_Input data_:
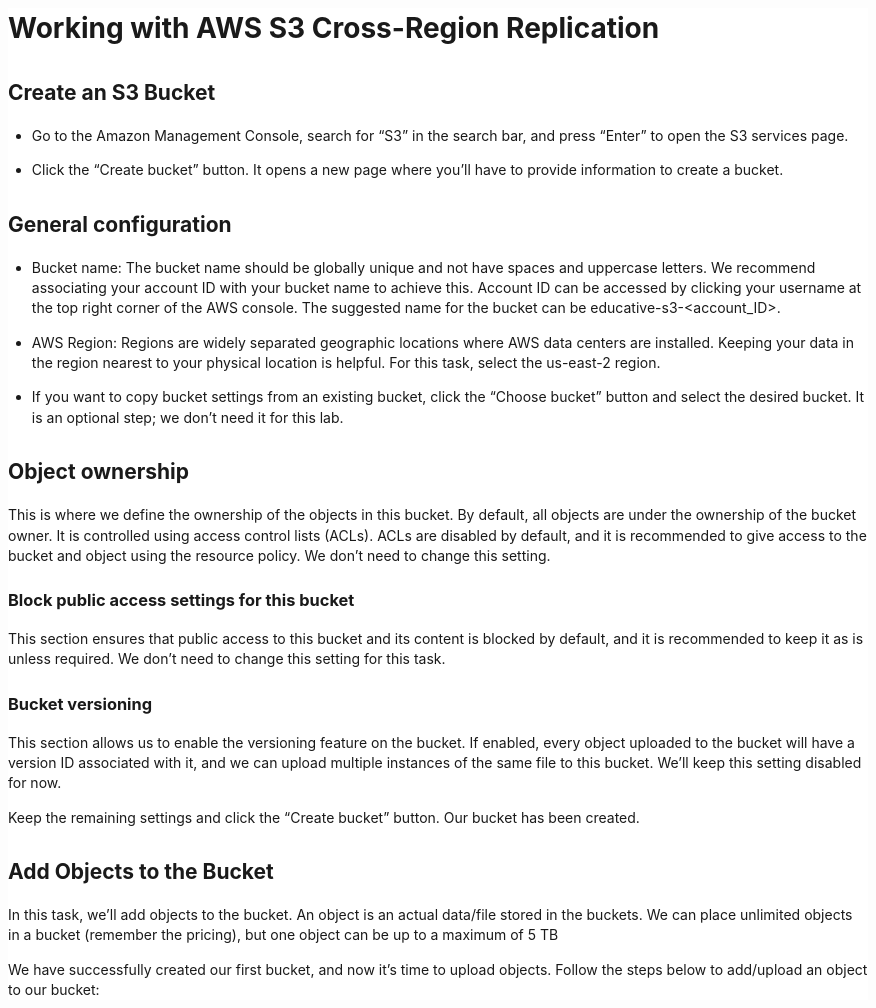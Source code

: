 # Working with AWS S3 Cross-Region Replication

## Create an S3 Bucket

- Go to the Amazon Management Console, search for “S3” in the search bar, and press “Enter” to open the S3 services page.

- Click the “Create bucket” button. It opens a new page where you’ll have to provide information to create a bucket.

## General configuration
- Bucket name: The bucket name should be globally unique and not have spaces and uppercase letters. We recommend associating your account ID with your bucket name to achieve this. Account ID can be accessed by clicking your username at the top right corner of the AWS console. The suggested name for the bucket can be educative-s3-<account_ID>.

- AWS Region: Regions are widely separated geographic locations where AWS data centers are installed. Keeping your data in the region nearest to your physical location is helpful. For this task, select the us-east-2 region.

- If you want to copy bucket settings from an existing bucket, click the “Choose bucket” button and select the desired bucket. It is an optional step; we don’t need it for this lab.

## Object ownership
This is where we define the ownership of the objects in this bucket. By default, all objects are under the ownership of the bucket owner. It is controlled using access control lists (ACLs). ACLs are disabled by default, and it is recommended to give access to the bucket and object using the resource policy. We don’t need to change this setting.

### Block public access settings for this bucket
This section ensures that public access to this bucket and its content is blocked by default, and it is recommended to keep it as is unless required. We don’t need to change this setting for this task.

### Bucket versioning
This section allows us to enable the versioning feature on the bucket. If enabled, every object uploaded to the bucket will have a version ID associated with it, and we can upload multiple instances of the same file to this bucket. We’ll keep this setting disabled for now.

Keep the remaining settings and click the “Create bucket” button. Our bucket has been created.

## Add Objects to the Bucket

In this task, we’ll add objects to the bucket. An object is an actual data/file stored in the buckets. We can place unlimited objects in a bucket (remember the pricing), but one object can be up to a maximum of 5 TB

We have successfully created our first bucket, and now it’s time to upload objects. Follow the steps below to add/upload an object to our bucket:
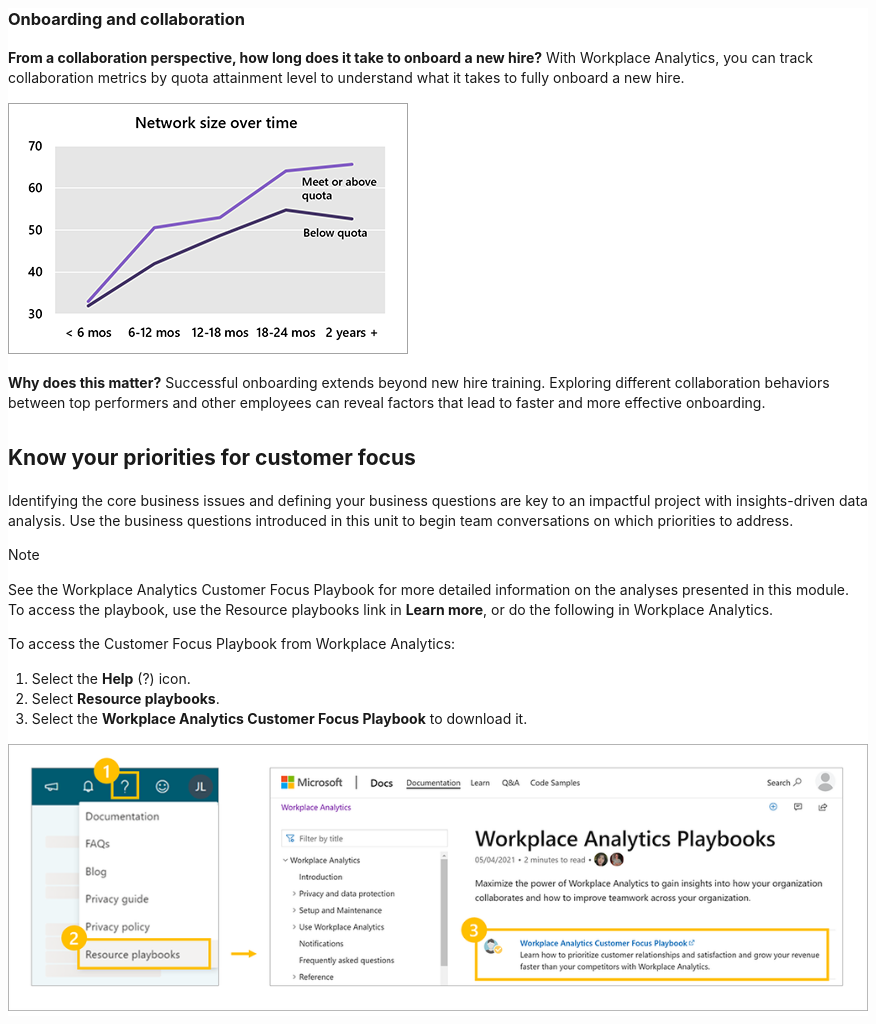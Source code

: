 ### Onboarding and collaboration

**From a collaboration perspective, how long does it take to onboard a new hire?** With Workplace Analytics, you can track collaboration metrics by quota attainment level to understand what it takes to fully onboard a new hire.

![Onboarding and collaboration](../media/onboarding-and-collaboration.png)

**Why does this matter?** Successful onboarding extends beyond new hire training. Exploring different collaboration behaviors between top performers and other employees can reveal factors that lead to faster and more effective onboarding.

## Know your priorities for customer focus

Identifying the core business issues and defining your business questions are key to an impactful project with insights-driven data analysis. Use the business questions introduced in this unit to begin team conversations on which priorities to address.

> [!NOTE]
> See the Workplace Analytics Customer Focus Playbook for more detailed information on the analyses presented in this module. To access the playbook, use the Resource playbooks link in **Learn more**, or do the following in Workplace Analytics.

To access the Customer Focus Playbook from Workplace Analytics:

1. Select the **Help** (?) icon.
1. Select **Resource playbooks**.
1. Select the **Workplace Analytics Customer Focus Playbook** to download it.

![Get customer focus playbook](../media/get-customer-focus-playbook.png)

_Required work_: Every line from the one containing "1. Select the **Workplace" to the final line of the listing above should be set down exactly, with nothing added.

_Written answer_:
1. Select the **Workplace Analytics Customer Focus Playbook** to download it.

![Get customer focus playbook](../media/get-customer-focus-playbook.png)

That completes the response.